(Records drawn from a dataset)
━━━━━━

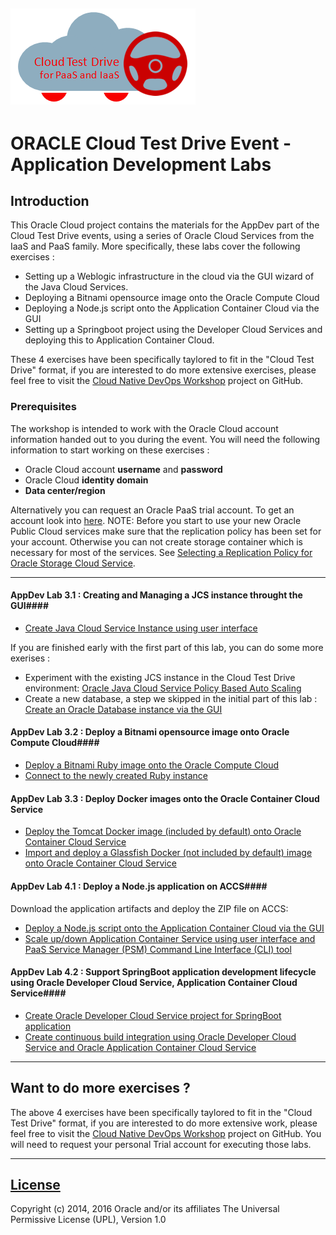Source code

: ![](common/images/customer.logo.png)
---
# ORACLE Cloud Test Drive Event - Application Development Labs #

## Introduction ##

This Oracle Cloud project contains the materials for the AppDev part of the Cloud Test Drive events, using a series of Oracle Cloud Services from the IaaS and PaaS family.  More specifically, these labs cover the following exercises :
+ Setting up a Weblogic infrastructure in the cloud via the GUI wizard of the Java Cloud Services.
+ Deploying a Bitnami opensource image onto the Oracle Compute Cloud
+ Deploying a Node.js script onto the Application Container Cloud via the GUI
+ Setting up a Springboot project using the Developer Cloud Services and deploying this to Application Container Cloud.

These 4 exercises have been specifically taylored to fit in the "Cloud Test Drive" format, if you are interested to do more extensive exercises, please feel free to visit the [Cloud Native DevOps Workshop](https://github.com/oracle/cloud-native-devops-workshop) project on GitHub.

### Prerequisites ###

The workshop is intended to work with the Oracle Cloud account information handed out to you during the event.  You will need the following information to start working on these exercises :

+ Oracle Cloud account **username** and **password**
+ Oracle Cloud **identity domain**
+ **Data center/region**

Alternatively you can request an Oracle PaaS trial account. To get an account look into [here](common/request.for.trial.md).
NOTE: Before you start to use your new Oracle Public Cloud services make sure that the replication policy has been set for your account. Otherwise you can not create storage container which is necessary for most of the services. See [Selecting a Replication Policy for Oracle Storage Cloud Service](https://docs.oracle.com/cloud/latest/storagecs_common/CSSTO/GUID-5D53C11F-3D9E-43E4-8D1D-DDBB95DEC715.htm). 

----

#### AppDev Lab 3.1 : Creating and Managing a JCS instance throught the GUI####
+ [Create Java Cloud Service Instance using user interface](jcs-create/README.md)

If you are finished early with the first part of this lab, you can do some more exerises :
+ Experiment with the existing JCS instance in the Cloud Test Drive environment: [Oracle Java Cloud Service Policy Based Auto Scaling](jcs-autoscale/README.md)
+ Create a new database, a step we skipped in the initial part of this lab : [Create an Oracle Database instance via the GUI](dbcs-create/README.md)

#### AppDev Lab 3.2 : Deploy a Bitnami opensource image onto Oracle Compute Cloud####
+ [Deploy a Bitnami Ruby image onto the Oracle Compute Cloud](bitnami/create_account.md)
+ [Connect to the newly created Ruby instance](bitnami/connect.md)

#### AppDev Lab 3.3 : Deploy Docker images onto the Oracle Container Cloud Service
+ [Deploy the Tomcat Docker image (included by default) onto Oracle Container Cloud Service](container/tomcat_deploy.md)
+ [Import and deploy a Glassfish Docker (not included by default) image onto Oracle Container Cloud Service](container/glassfish_import.md)

#### AppDev Lab 4.1 : Deploy a Node.js application on ACCS####
Download the application artifacts and deploy the ZIP file on ACCS:
+ [Deploy a Node.js script onto the Application Container Cloud via the GUI](node_jet/node_deploy.md)
+ [Scale up/down Application Container Service using user interface and PaaS Service Manager (PSM) Command Line Interface (CLI) tool](accs-psm/README.md)

#### AppDev Lab 4.2 : Support SpringBoot application development lifecycle using Oracle Developer Cloud Service, Application Container Cloud Service####
+ [Create Oracle Developer Cloud Service project for SpringBoot application](springboot-sample/create.devcs.project.md)
+ [Create continuous build integration using Oracle Developer Cloud Service and Oracle Application Container Cloud Service](springboot-sample/devcs.accs.ci.md)

---

## Want to do more exercises ?

The above 4 exercises have been specifically taylored to fit in the "Cloud Test Drive" format, if you are interested to do more extensive work, please feel free to visit the [Cloud Native DevOps Workshop](https://github.com/oracle/cloud-native-devops-workshop) project on GitHub.  You will need to request your personal Trial account for executing those labs.

---

## [License](LICENSE.md)
Copyright (c) 2014, 2016 Oracle and/or its affiliates
The Universal Permissive License (UPL), Version 1.0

━━━━━━

All of the entries above must be reproduced exactly, and no image may be included.

Source code

: ![](common/images/customer.logo.png)
---
# ORACLE Cloud Test Drive Event - Application Development Labs #

## Introduction ##

This Oracle Cloud project contains the materials for the AppDev part of the Cloud Test Drive events, using a series of Oracle Cloud Services from the IaaS and PaaS family.  More specifically, these labs cover the following exercises :
+ Setting up a Weblogic infrastructure in the cloud via the GUI wizard of the Java Cloud Services.
+ Deploying a Bitnami opensource image onto the Oracle Compute Cloud
+ Deploying a Node.js script onto the Application Container Cloud via the GUI
+ Setting up a Springboot project using the Developer Cloud Services and deploying this to Application Container Cloud.

These 4 exercises have been specifically taylored to fit in the "Cloud Test Drive" format, if you are interested to do more extensive exercises, please feel free to visit the [Cloud Native DevOps Workshop](https://github.com/oracle/cloud-native-devops-workshop) project on GitHub.

### Prerequisites ###

The workshop is intended to work with the Oracle Cloud account information handed out to you during the event.  You will need the following information to start working on these exercises :

+ Oracle Cloud account **username** and **password**
+ Oracle Cloud **identity domain**
+ **Data center/region**

Alternatively you can request an Oracle PaaS trial account. To get an account look into [here](common/request.for.trial.md).
NOTE: Before you start to use your new Oracle Public Cloud services make sure that the replication policy has been set for your account. Otherwise you can not create storage container which is necessary for most of the services. See [Selecting a Replication Policy for Oracle Storage Cloud Service](https://docs.oracle.com/cloud/latest/storagecs_common/CSSTO/GUID-5D53C11F-3D9E-43E4-8D1D-DDBB95DEC715.htm). 

----

#### AppDev Lab 3.1 : Creating and Managing a JCS instance throught the GUI####
+ [Create Java Cloud Service Instance using user interface](jcs-create/README.md)

If you are finished early with the first part of this lab, you can do some more exerises :
+ Experiment with the existing JCS instance in the Cloud Test Drive environment: [Oracle Java Cloud Service Policy Based Auto Scaling](jcs-autoscale/README.md)
+ Create a new database, a step we skipped in the initial part of this lab : [Create an Oracle Database instance via the GUI](dbcs-create/README.md)

#### AppDev Lab 3.2 : Deploy a Bitnami opensource image onto Oracle Compute Cloud####
+ [Deploy a Bitnami Ruby image onto the Oracle Compute Cloud](bitnami/create_account.md)
+ [Connect to the newly created Ruby instance](bitnami/connect.md)

#### AppDev Lab 3.3 : Deploy Docker images onto the Oracle Container Cloud Service
+ [Deploy the Tomcat Docker image (included by default) onto Oracle Container Cloud Service](container/tomcat_deploy.md)
+ [Import and deploy a Glassfish Docker (not included by default) image onto Oracle Container Cloud Service](container/glassfish_import.md)

#### AppDev Lab 4.1 : Deploy a Node.js application on ACCS####
Download the application artifacts and deploy the ZIP file on ACCS:
+ [Deploy a Node.js script onto the Application Container Cloud via the GUI](node_jet/node_deploy.md)
+ [Scale up/down Application Container Service using user interface and PaaS Service Manager (PSM) Command Line Interface (CLI) tool](accs-psm/README.md)

#### AppDev Lab 4.2 : Support SpringBoot application development lifecycle using Oracle Developer Cloud Service, Application Container Cloud Service####
+ [Create Oracle Developer Cloud Service project for SpringBoot application](springboot-sample/create.devcs.project.md)
+ [Create continuous build integration using Oracle Developer Cloud Service and Oracle Application Container Cloud Service](springboot-sample/devcs.accs.ci.md)

---

## Want to do more exercises ?

The above 4 exercises have been specifically taylored to fit in the "Cloud Test Drive" format, if you are interested to do more extensive work, please feel free to visit the [Cloud Native DevOps Workshop](https://github.com/oracle/cloud-native-devops-workshop) project on GitHub.  You will need to request your personal Trial account for executing those labs.

---

## [License](LICENSE.md)
Copyright (c) 2014, 2016 Oracle and/or its affiliates
The Universal Permissive License (UPL), Version 1.0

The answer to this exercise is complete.